HOUGHTON -A few dozen local elementary students are learning the complex workings of the new Great Lakes Research Center this week during the inaugural Spring Break Science and Engineering Camp at Michigan Tech University.

The three-day camp is being put on through the Western Upper Peninsula Center for Science, Math and Environmental Education.

"This is the first time we've actually had a facility like this so conducive to doing these programs," said Joan Chadde, center/camp director. "We're trying to explore what works and we thought this would be great.

"The kids were really having a great time," she said.
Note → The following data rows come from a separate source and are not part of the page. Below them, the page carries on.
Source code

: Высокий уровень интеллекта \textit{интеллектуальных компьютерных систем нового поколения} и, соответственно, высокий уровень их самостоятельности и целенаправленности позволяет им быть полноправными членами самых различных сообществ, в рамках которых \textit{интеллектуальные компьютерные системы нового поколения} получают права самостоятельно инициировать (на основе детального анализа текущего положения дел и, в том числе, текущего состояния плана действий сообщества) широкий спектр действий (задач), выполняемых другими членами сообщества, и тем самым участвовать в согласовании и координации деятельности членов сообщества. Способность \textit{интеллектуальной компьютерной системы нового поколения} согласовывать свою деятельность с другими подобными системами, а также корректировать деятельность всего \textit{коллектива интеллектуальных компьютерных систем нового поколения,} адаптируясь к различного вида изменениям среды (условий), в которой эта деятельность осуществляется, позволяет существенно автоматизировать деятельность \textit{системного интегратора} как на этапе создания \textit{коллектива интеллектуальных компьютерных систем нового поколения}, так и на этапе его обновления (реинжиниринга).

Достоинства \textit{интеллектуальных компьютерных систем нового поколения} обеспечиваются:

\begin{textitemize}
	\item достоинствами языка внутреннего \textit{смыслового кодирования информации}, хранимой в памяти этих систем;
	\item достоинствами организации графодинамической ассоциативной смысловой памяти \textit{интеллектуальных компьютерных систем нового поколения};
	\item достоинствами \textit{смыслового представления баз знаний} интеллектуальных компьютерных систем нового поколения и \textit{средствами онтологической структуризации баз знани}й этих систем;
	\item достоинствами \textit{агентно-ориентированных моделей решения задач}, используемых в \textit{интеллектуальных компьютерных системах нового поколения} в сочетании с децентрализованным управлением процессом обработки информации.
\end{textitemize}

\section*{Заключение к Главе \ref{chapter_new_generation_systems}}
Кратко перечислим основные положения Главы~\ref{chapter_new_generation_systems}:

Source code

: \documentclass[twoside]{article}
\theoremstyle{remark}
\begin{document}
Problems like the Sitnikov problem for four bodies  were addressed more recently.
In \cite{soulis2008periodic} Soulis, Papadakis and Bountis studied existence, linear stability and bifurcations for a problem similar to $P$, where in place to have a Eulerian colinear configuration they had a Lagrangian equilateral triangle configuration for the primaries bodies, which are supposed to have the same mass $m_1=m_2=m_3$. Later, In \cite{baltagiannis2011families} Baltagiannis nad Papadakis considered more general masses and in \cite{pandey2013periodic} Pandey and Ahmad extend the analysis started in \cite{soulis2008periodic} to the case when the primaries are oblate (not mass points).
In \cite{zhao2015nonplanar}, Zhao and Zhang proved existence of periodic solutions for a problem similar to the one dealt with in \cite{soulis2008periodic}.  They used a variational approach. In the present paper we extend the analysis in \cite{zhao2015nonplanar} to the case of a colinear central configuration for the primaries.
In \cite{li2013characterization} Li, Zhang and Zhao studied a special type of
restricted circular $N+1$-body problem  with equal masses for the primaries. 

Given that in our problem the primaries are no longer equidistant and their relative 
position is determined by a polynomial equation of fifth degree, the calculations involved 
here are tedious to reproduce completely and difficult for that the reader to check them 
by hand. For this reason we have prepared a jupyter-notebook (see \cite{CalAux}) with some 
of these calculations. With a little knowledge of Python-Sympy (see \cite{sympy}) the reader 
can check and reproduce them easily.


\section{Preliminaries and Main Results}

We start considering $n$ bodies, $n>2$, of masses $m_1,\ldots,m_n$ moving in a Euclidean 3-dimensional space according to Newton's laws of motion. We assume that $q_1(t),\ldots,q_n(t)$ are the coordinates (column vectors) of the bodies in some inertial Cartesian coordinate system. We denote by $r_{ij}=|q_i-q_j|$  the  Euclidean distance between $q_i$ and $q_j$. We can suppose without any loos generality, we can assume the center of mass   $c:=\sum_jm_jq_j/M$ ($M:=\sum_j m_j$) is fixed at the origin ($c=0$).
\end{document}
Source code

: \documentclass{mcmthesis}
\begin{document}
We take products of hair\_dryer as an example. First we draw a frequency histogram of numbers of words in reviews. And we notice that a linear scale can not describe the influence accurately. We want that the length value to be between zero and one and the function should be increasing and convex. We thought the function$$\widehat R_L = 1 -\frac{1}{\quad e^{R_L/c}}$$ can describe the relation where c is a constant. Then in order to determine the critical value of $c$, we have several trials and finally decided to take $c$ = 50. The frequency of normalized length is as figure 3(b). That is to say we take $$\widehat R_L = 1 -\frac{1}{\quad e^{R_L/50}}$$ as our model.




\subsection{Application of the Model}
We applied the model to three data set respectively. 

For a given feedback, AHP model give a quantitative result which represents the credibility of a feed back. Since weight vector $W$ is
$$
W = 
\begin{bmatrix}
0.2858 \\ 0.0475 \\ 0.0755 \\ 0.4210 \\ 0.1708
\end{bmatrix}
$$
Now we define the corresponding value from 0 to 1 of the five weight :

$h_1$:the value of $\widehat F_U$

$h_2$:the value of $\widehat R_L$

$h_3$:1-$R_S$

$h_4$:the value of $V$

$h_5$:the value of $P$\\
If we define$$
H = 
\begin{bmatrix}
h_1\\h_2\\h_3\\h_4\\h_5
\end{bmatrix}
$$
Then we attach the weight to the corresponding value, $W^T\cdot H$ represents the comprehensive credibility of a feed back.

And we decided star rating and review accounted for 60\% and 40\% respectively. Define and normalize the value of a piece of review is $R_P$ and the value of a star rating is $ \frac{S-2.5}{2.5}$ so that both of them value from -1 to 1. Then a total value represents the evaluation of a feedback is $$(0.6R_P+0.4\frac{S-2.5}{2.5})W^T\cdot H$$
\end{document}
The camp runs through today and is divided into two groups: 16 first- and second-grade students learning through the theme, "Wildlife All Around"; and 18 third- through fifth-grade students exploring "Engineering of the Natural World."
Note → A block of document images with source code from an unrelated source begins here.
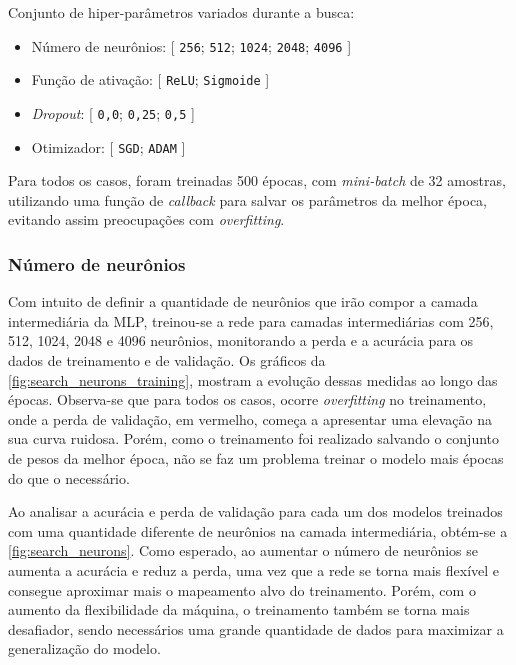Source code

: Conjunto de hiper-parâmetros variados durante a busca:


\begin{itemize}
	\item Número de neurônios: [ \texttt{256}; \texttt{512}; \texttt{1024}; \texttt{2048}; \texttt{4096} ]
	\item Função de ativação: [ \texttt{ReLU}; \texttt{Sigmoide} ]
	\item \textit{Dropout}: [ \texttt{0,0}; \texttt{0,25}; \texttt{0,5} ]
	\item Otimizador: [ \texttt{SGD}; \texttt{ADAM} ]
\end{itemize} 

Para todos os casos, foram treinadas 500 épocas, com \textit{mini-batch} de 32 amostras, utilizando uma função de \textit{callback} para salvar os parâmetros da melhor época, evitando assim preocupações com \textit{overfitting}.

\subsubsection{Número de neurônios}

Com intuito de definir a quantidade de neurônios que irão compor a camada intermediária da MLP, treinou-se a rede para camadas intermediárias com 256, 512, 1024, 2048 e 4096 neurônios, monitorando a perda e a acurácia para os dados de treinamento e de validação. Os gráficos da \autoref{fig:search_neurons_training}, mostram a evolução dessas medidas ao longo das épocas. Observa-se que para todos os casos, ocorre \textit{overfitting} no treinamento, onde a perda de validação, em vermelho, começa a apresentar uma elevação na sua curva ruidosa. Porém, como o treinamento foi realizado salvando o conjunto de pesos da melhor época, não se faz um problema treinar o modelo mais épocas do que o necessário.



Ao analisar a acurácia e perda de validação para cada um dos modelos treinados com uma quantidade diferente de neurônios na camada intermediária, obtém-se a \autoref{fig:search_neurons}. Como esperado, ao aumentar o número de neurônios se aumenta a acurácia e reduz a perda, uma vez que a rede se torna mais flexível e consegue aproximar mais o mapeamento alvo do treinamento. Porém, com o aumento da flexibilidade da máquina, o treinamento também se torna mais desafiador, sendo necessários uma grande quantidade de dados para maximizar a generalização do modelo.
The elementary school students were from several local school districts in the Copper Country Intermediate School District.

MTU forestry graduates and Superior Americorps members Betsy Tahtinen and Kara Oikarinen started the week guiding the younger students through a day of hands-on activities, mixing interactive games with classroom presentations with the overall theme of wildlife adaptations.

After discussing the basics of what animals and humans need to survive in a GLRC classroom, the students "swam" - walked in a single-file line while mimicking breathing through gills - to the aquatic ecology lab on the other side of the building for a tour, which included an opportunity to feed several 2-year-old lake sturgeon in a tank.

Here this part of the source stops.